Dataset records START

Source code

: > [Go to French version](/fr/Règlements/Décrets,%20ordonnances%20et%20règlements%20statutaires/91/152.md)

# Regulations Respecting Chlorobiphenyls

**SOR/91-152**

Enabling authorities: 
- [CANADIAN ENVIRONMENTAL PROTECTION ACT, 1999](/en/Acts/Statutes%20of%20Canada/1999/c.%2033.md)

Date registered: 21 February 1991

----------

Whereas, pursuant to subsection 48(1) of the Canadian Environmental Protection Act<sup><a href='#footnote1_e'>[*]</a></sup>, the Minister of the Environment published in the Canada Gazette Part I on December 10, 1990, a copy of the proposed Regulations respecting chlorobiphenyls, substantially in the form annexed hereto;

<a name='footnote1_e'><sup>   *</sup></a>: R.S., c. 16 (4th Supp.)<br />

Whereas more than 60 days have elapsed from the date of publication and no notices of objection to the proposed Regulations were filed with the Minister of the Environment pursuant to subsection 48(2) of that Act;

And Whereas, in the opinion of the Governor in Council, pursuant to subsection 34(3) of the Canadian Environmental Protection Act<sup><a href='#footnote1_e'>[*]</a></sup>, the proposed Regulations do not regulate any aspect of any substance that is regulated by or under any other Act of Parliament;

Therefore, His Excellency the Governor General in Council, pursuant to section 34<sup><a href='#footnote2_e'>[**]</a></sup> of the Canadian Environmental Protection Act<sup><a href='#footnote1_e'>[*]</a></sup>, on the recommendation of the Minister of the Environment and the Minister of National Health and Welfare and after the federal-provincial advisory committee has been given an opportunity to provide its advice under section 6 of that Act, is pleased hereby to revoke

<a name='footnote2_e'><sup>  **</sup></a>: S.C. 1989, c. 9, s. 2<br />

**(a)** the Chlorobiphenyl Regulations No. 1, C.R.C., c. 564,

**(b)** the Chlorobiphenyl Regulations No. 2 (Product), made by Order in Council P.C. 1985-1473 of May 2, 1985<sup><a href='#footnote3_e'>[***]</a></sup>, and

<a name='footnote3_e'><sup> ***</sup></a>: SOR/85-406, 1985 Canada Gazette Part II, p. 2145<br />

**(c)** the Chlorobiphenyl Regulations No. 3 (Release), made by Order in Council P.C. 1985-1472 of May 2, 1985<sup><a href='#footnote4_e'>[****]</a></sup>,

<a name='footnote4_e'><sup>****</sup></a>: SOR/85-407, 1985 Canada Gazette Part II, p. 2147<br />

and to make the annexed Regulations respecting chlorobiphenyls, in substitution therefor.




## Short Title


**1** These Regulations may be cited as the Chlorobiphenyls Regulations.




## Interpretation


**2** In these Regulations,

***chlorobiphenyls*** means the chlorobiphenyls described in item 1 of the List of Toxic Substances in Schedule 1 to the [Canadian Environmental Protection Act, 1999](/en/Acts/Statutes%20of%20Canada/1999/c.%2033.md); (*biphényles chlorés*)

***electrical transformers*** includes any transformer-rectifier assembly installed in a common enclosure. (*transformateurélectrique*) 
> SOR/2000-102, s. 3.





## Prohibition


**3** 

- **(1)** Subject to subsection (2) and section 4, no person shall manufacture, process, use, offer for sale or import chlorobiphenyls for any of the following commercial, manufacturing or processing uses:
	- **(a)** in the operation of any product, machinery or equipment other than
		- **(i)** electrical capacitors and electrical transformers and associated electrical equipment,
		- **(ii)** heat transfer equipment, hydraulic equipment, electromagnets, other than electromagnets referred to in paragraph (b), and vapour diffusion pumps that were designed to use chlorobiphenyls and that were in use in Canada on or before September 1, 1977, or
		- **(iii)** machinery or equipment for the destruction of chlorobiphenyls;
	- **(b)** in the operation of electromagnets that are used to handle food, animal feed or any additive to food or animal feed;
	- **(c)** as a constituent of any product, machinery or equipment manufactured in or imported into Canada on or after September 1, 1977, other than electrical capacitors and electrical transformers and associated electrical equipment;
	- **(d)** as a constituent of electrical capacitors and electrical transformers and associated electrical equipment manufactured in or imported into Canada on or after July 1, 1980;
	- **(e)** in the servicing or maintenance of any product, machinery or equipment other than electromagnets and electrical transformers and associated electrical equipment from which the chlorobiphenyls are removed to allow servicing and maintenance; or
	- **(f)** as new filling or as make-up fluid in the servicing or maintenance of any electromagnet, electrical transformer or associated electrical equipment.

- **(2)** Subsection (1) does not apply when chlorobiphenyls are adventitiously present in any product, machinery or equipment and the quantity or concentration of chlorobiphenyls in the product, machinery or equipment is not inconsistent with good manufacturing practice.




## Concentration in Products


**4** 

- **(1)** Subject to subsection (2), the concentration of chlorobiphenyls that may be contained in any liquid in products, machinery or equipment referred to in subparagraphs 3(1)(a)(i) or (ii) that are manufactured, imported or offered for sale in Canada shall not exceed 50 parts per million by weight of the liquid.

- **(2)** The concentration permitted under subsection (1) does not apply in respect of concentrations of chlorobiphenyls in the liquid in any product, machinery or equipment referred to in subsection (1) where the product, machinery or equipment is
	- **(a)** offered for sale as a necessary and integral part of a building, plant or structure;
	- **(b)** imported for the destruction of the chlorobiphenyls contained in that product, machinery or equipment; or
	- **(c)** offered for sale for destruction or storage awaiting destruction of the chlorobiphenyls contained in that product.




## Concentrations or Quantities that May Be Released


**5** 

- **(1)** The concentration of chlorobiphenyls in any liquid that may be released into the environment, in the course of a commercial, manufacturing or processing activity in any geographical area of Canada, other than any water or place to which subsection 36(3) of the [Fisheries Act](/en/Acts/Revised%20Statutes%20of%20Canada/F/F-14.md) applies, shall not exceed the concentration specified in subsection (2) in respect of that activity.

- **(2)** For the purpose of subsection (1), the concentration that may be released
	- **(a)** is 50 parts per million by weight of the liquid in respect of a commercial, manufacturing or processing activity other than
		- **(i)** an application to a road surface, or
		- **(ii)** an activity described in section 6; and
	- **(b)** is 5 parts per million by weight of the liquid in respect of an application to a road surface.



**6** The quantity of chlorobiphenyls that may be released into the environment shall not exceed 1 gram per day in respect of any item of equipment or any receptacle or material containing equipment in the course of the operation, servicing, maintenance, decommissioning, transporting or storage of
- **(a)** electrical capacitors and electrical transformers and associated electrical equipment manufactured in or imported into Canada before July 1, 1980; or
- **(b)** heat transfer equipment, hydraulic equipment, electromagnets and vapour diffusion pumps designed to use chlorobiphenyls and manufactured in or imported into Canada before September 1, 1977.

Dataset records END

(Exercise directions):
An exact copy of every line above, start to finish, is required.

(Exercise solution):
Source code

: > [Go to French version](/fr/Règlements/Décrets,%20ordonnances%20et%20règlements%20statutaires/91/152.md)

# Regulations Respecting Chlorobiphenyls

**SOR/91-152**

Enabling authorities: 
- [CANADIAN ENVIRONMENTAL PROTECTION ACT, 1999](/en/Acts/Statutes%20of%20Canada/1999/c.%2033.md)

Date registered: 21 February 1991

----------

Whereas, pursuant to subsection 48(1) of the Canadian Environmental Protection Act<sup><a href='#footnote1_e'>[*]</a></sup>, the Minister of the Environment published in the Canada Gazette Part I on December 10, 1990, a copy of the proposed Regulations respecting chlorobiphenyls, substantially in the form annexed hereto;

<a name='footnote1_e'><sup>   *</sup></a>: R.S., c. 16 (4th Supp.)<br />

Whereas more than 60 days have elapsed from the date of publication and no notices of objection to the proposed Regulations were filed with the Minister of the Environment pursuant to subsection 48(2) of that Act;

And Whereas, in the opinion of the Governor in Council, pursuant to subsection 34(3) of the Canadian Environmental Protection Act<sup><a href='#footnote1_e'>[*]</a></sup>, the proposed Regulations do not regulate any aspect of any substance that is regulated by or under any other Act of Parliament;

Therefore, His Excellency the Governor General in Council, pursuant to section 34<sup><a href='#footnote2_e'>[**]</a></sup> of the Canadian Environmental Protection Act<sup><a href='#footnote1_e'>[*]</a></sup>, on the recommendation of the Minister of the Environment and the Minister of National Health and Welfare and after the federal-provincial advisory committee has been given an opportunity to provide its advice under section 6 of that Act, is pleased hereby to revoke

<a name='footnote2_e'><sup>  **</sup></a>: S.C. 1989, c. 9, s. 2<br />

**(a)** the Chlorobiphenyl Regulations No. 1, C.R.C., c. 564,

**(b)** the Chlorobiphenyl Regulations No. 2 (Product), made by Order in Council P.C. 1985-1473 of May 2, 1985<sup><a href='#footnote3_e'>[***]</a></sup>, and

<a name='footnote3_e'><sup> ***</sup></a>: SOR/85-406, 1985 Canada Gazette Part II, p. 2145<br />

**(c)** the Chlorobiphenyl Regulations No. 3 (Release), made by Order in Council P.C. 1985-1472 of May 2, 1985<sup><a href='#footnote4_e'>[****]</a></sup>,

<a name='footnote4_e'><sup>****</sup></a>: SOR/85-407, 1985 Canada Gazette Part II, p. 2147<br />

and to make the annexed Regulations respecting chlorobiphenyls, in substitution therefor.




## Short Title


**1** These Regulations may be cited as the Chlorobiphenyls Regulations.




## Interpretation


**2** In these Regulations,

***chlorobiphenyls*** means the chlorobiphenyls described in item 1 of the List of Toxic Substances in Schedule 1 to the [Canadian Environmental Protection Act, 1999](/en/Acts/Statutes%20of%20Canada/1999/c.%2033.md); (*biphényles chlorés*)

***electrical transformers*** includes any transformer-rectifier assembly installed in a common enclosure. (*transformateurélectrique*) 
> SOR/2000-102, s. 3.





## Prohibition


**3** 

- **(1)** Subject to subsection (2) and section 4, no person shall manufacture, process, use, offer for sale or import chlorobiphenyls for any of the following commercial, manufacturing or processing uses:
	- **(a)** in the operation of any product, machinery or equipment other than
		- **(i)** electrical capacitors and electrical transformers and associated electrical equipment,
		- **(ii)** heat transfer equipment, hydraulic equipment, electromagnets, other than electromagnets referred to in paragraph (b), and vapour diffusion pumps that were designed to use chlorobiphenyls and that were in use in Canada on or before September 1, 1977, or
		- **(iii)** machinery or equipment for the destruction of chlorobiphenyls;
	- **(b)** in the operation of electromagnets that are used to handle food, animal feed or any additive to food or animal feed;
	- **(c)** as a constituent of any product, machinery or equipment manufactured in or imported into Canada on or after September 1, 1977, other than electrical capacitors and electrical transformers and associated electrical equipment;
	- **(d)** as a constituent of electrical capacitors and electrical transformers and associated electrical equipment manufactured in or imported into Canada on or after July 1, 1980;
	- **(e)** in the servicing or maintenance of any product, machinery or equipment other than electromagnets and electrical transformers and associated electrical equipment from which the chlorobiphenyls are removed to allow servicing and maintenance; or
	- **(f)** as new filling or as make-up fluid in the servicing or maintenance of any electromagnet, electrical transformer or associated electrical equipment.

- **(2)** Subsection (1) does not apply when chlorobiphenyls are adventitiously present in any product, machinery or equipment and the quantity or concentration of chlorobiphenyls in the product, machinery or equipment is not inconsistent with good manufacturing practice.




## Concentration in Products


**4** 

- **(1)** Subject to subsection (2), the concentration of chlorobiphenyls that may be contained in any liquid in products, machinery or equipment referred to in subparagraphs 3(1)(a)(i) or (ii) that are manufactured, imported or offered for sale in Canada shall not exceed 50 parts per million by weight of the liquid.

- **(2)** The concentration permitted under subsection (1) does not apply in respect of concentrations of chlorobiphenyls in the liquid in any product, machinery or equipment referred to in subsection (1) where the product, machinery or equipment is
	- **(a)** offered for sale as a necessary and integral part of a building, plant or structure;
	- **(b)** imported for the destruction of the chlorobiphenyls contained in that product, machinery or equipment; or
	- **(c)** offered for sale for destruction or storage awaiting destruction of the chlorobiphenyls contained in that product.




## Concentrations or Quantities that May Be Released


**5** 

- **(1)** The concentration of chlorobiphenyls in any liquid that may be released into the environment, in the course of a commercial, manufacturing or processing activity in any geographical area of Canada, other than any water or place to which subsection 36(3) of the [Fisheries Act](/en/Acts/Revised%20Statutes%20of%20Canada/F/F-14.md) applies, shall not exceed the concentration specified in subsection (2) in respect of that activity.

- **(2)** For the purpose of subsection (1), the concentration that may be released
	- **(a)** is 50 parts per million by weight of the liquid in respect of a commercial, manufacturing or processing activity other than
		- **(i)** an application to a road surface, or
		- **(ii)** an activity described in section 6; and
	- **(b)** is 5 parts per million by weight of the liquid in respect of an application to a road surface.



**6** The quantity of chlorobiphenyls that may be released into the environment shall not exceed 1 gram per day in respect of any item of equipment or any receptacle or material containing equipment in the course of the operation, servicing, maintenance, decommissioning, transporting or storage of
- **(a)** electrical capacitors and electrical transformers and associated electrical equipment manufactured in or imported into Canada before July 1, 1980; or
- **(b)** heat transfer equipment, hydraulic equipment, electromagnets and vapour diffusion pumps designed to use chlorobiphenyls and manufactured in or imported into Canada before September 1, 1977.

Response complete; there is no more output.